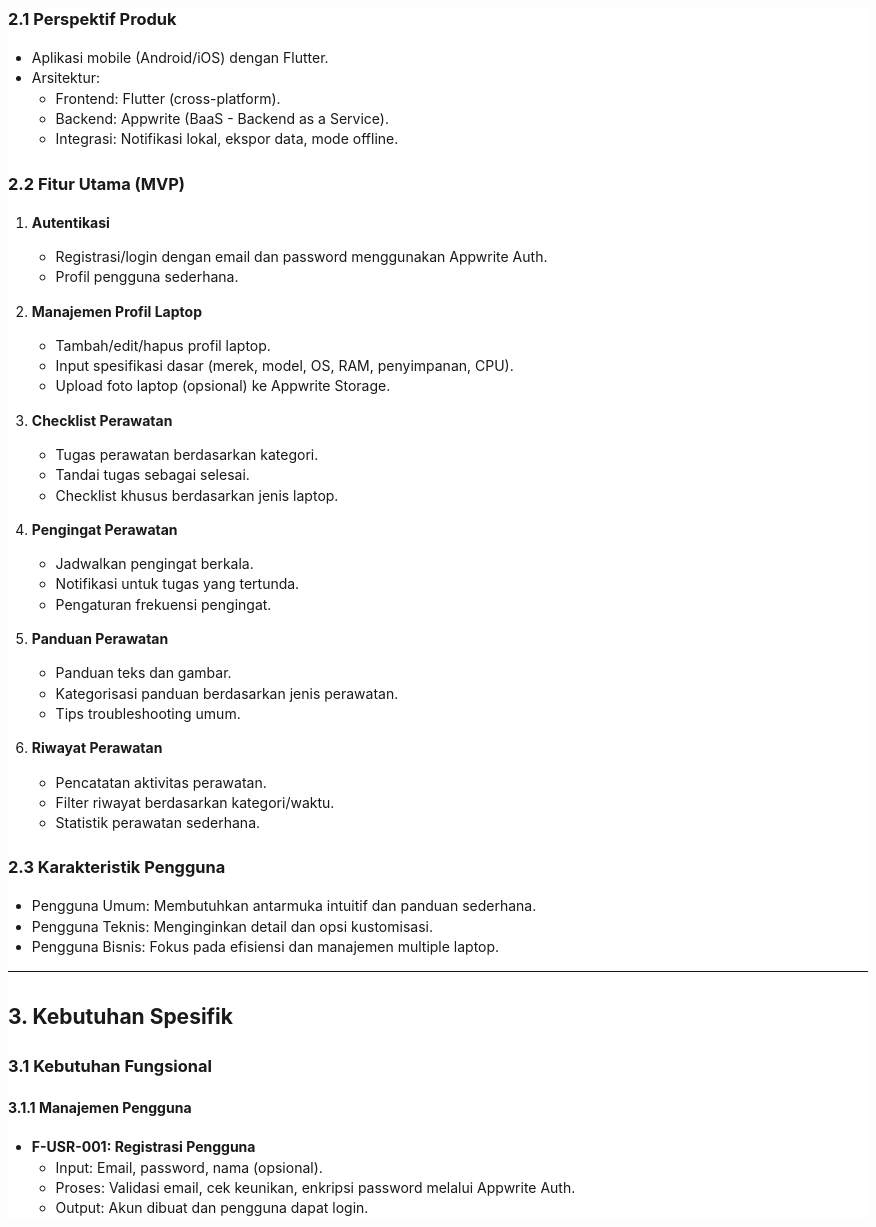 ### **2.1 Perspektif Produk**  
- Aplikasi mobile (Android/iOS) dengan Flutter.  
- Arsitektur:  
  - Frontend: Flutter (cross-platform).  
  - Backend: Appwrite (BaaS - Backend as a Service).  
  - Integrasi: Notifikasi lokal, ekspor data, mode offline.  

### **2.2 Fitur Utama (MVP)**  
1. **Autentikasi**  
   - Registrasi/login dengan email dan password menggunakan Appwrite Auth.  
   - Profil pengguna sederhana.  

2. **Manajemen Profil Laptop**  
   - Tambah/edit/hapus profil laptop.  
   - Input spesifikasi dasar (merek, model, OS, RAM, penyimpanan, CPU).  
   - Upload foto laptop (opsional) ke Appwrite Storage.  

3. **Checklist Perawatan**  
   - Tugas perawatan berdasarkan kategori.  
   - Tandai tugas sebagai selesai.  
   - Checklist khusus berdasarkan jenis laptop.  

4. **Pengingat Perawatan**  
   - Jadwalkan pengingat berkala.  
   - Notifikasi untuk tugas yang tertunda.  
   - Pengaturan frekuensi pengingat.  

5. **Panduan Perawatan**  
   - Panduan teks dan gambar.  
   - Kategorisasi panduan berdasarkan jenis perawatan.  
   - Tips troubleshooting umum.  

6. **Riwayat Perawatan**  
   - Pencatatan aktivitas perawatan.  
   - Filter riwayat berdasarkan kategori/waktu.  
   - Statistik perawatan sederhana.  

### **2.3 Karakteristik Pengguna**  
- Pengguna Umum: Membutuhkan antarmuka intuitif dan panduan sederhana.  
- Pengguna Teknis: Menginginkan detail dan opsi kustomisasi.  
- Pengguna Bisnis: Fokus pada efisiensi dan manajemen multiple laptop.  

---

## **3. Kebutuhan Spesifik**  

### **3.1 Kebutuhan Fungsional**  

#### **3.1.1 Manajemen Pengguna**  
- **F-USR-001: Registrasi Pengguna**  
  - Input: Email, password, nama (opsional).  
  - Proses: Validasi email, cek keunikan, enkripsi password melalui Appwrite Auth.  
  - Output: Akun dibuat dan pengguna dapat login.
────
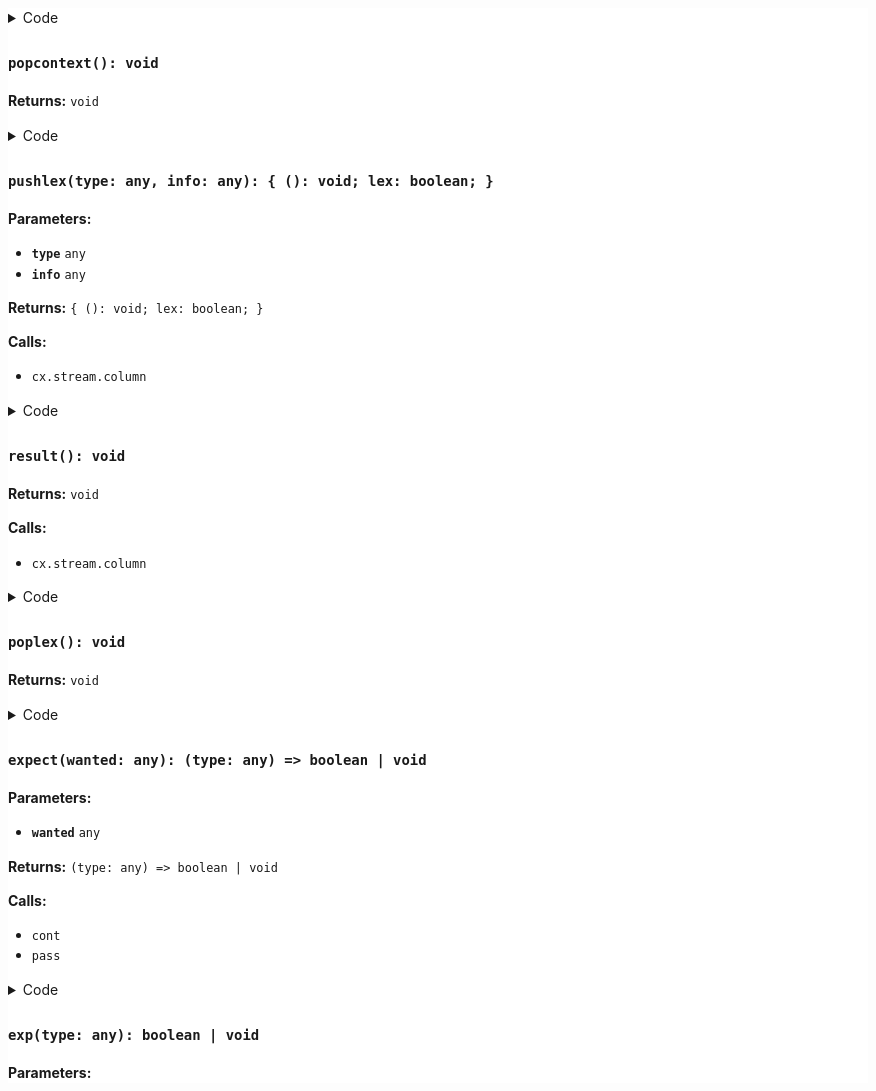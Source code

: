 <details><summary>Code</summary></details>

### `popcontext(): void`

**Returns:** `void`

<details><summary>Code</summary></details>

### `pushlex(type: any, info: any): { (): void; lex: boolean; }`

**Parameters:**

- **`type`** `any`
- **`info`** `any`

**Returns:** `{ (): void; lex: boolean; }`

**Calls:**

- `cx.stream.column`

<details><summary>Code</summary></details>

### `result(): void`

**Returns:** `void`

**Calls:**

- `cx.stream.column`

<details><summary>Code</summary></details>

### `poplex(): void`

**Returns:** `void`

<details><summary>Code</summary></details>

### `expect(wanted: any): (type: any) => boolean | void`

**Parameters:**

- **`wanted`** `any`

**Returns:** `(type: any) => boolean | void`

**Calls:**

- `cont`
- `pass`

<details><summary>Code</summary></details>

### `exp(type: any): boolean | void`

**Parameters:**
────
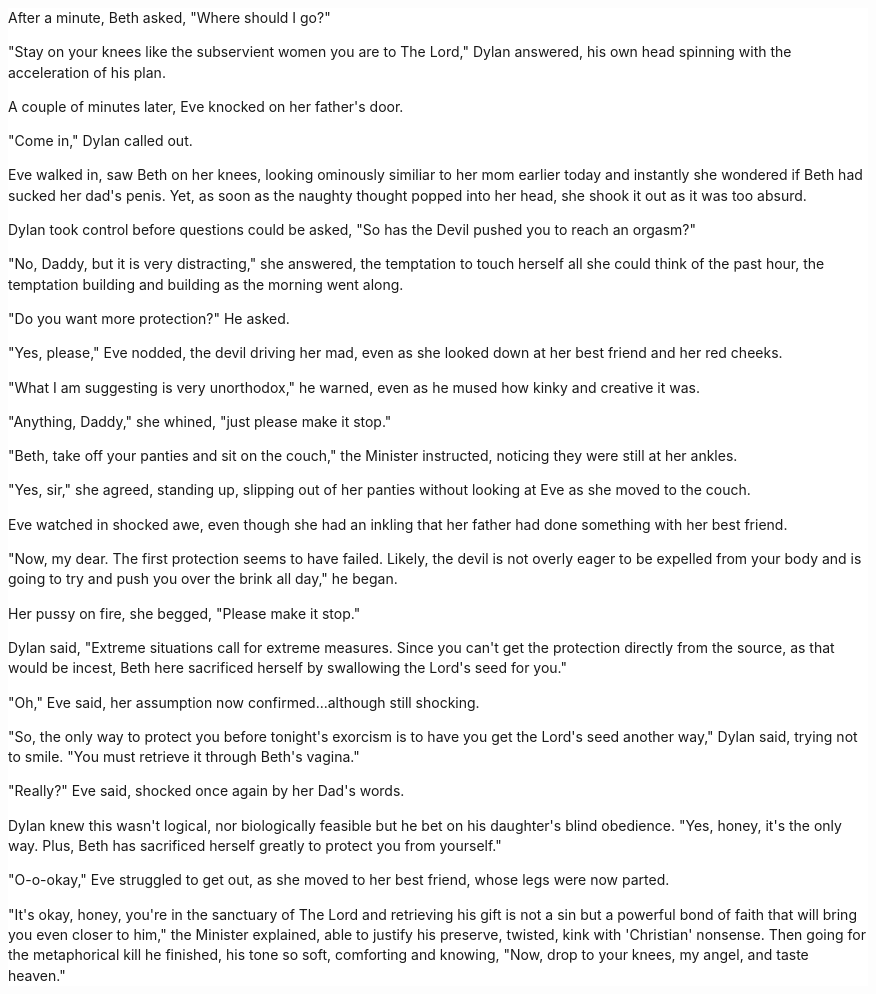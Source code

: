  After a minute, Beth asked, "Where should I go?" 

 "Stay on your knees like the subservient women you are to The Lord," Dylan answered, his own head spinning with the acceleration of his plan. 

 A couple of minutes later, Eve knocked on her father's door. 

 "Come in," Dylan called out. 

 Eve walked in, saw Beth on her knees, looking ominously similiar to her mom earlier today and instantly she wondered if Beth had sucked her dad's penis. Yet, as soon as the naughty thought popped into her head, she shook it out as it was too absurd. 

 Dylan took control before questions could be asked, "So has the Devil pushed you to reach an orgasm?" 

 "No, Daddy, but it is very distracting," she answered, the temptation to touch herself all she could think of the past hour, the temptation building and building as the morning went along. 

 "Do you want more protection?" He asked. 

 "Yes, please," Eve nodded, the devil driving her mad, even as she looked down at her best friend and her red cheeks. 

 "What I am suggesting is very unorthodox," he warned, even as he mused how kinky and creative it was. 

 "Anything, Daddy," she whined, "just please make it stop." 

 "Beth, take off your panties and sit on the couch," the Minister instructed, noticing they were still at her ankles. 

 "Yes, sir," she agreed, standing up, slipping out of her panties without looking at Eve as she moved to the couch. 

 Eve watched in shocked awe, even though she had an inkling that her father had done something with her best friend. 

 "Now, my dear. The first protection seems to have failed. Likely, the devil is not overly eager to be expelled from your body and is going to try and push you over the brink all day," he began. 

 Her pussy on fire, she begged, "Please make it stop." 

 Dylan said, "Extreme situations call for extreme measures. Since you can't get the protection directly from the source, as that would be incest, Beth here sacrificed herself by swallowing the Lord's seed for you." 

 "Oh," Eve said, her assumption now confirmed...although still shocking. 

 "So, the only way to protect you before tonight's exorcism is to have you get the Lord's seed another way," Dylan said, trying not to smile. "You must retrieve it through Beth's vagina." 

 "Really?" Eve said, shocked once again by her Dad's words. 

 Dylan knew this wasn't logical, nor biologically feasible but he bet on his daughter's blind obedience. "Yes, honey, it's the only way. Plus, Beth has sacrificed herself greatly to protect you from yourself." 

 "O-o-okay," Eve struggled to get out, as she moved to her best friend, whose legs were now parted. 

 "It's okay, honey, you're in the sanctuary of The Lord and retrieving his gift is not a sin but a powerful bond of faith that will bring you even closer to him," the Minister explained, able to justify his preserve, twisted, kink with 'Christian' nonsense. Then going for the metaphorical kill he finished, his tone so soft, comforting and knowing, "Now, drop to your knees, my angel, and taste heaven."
────
In the listing above, find the line containing "### **2.1 Perspektif Produk**" and the line containing "- Integrasi: Notifikasi", then write out both of them and every line between, exactly, with no pictures.

 ### **2.1 Perspektif Produk**  
- Aplikasi mobile (Android/iOS) dengan Flutter.  
- Arsitektur:  
  - Frontend: Flutter (cross-platform).  
  - Backend: Appwrite (BaaS - Backend as a Service).  
  - Integrasi: Notifikasi lokal, ekspor data, mode offline.  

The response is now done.